Data for review:
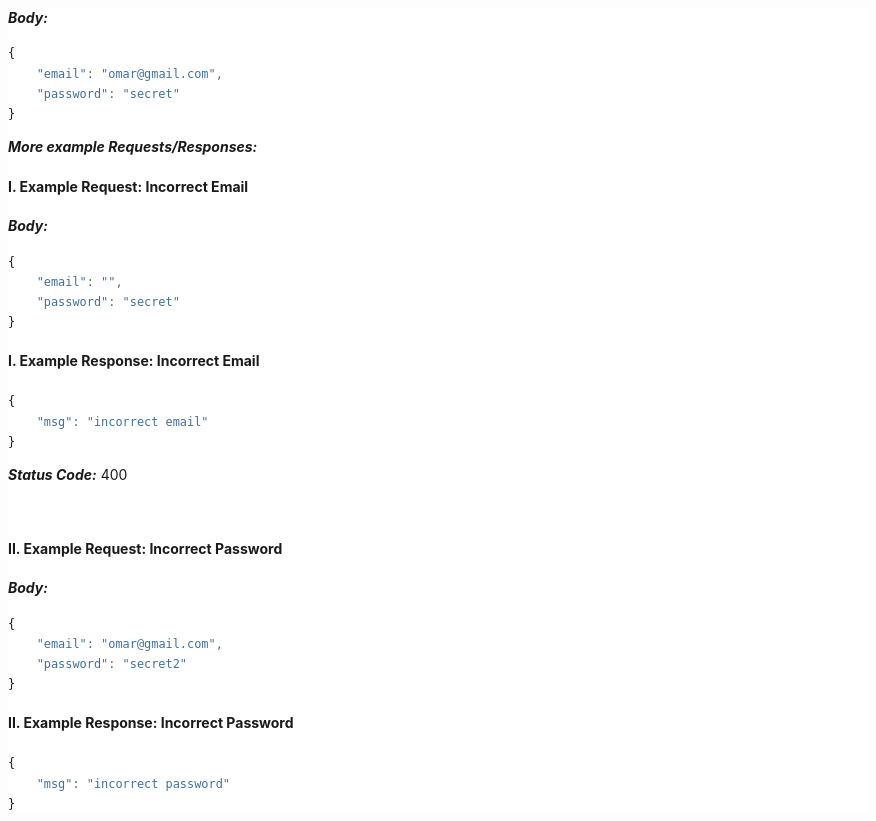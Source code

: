 

***Body:***

```js        
{
    "email": "omar@gmail.com",
    "password": "secret"
}
```



***More example Requests/Responses:***


#### I. Example Request: Incorrect Email



***Body:***

```js        
{
    "email": "",
    "password": "secret"
}
```



#### I. Example Response: Incorrect Email
```js
{
    "msg": "incorrect email"
}
```


***Status Code:*** 400

<br>



#### II. Example Request: Incorrect Password



***Body:***

```js        
{
    "email": "omar@gmail.com",
    "password": "secret2"
}
```



#### II. Example Response: Incorrect Password
```js
{
    "msg": "incorrect password"
}
```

Problem requirements: Restate the records above verbatim. Pictures stay out.

Result below:
Source code

: 

***Body:***

```js        
{
    "email": "omar@gmail.com",
    "password": "secret"
}
```



***More example Requests/Responses:***


#### I. Example Request: Incorrect Email



***Body:***

```js        
{
    "email": "",
    "password": "secret"
}
```



#### I. Example Response: Incorrect Email
```js
{
    "msg": "incorrect email"
}
```


***Status Code:*** 400

<br>



#### II. Example Request: Incorrect Password



***Body:***

```js        
{
    "email": "omar@gmail.com",
    "password": "secret2"
}
```



#### II. Example Response: Incorrect Password
```js
{
    "msg": "incorrect password"
}
```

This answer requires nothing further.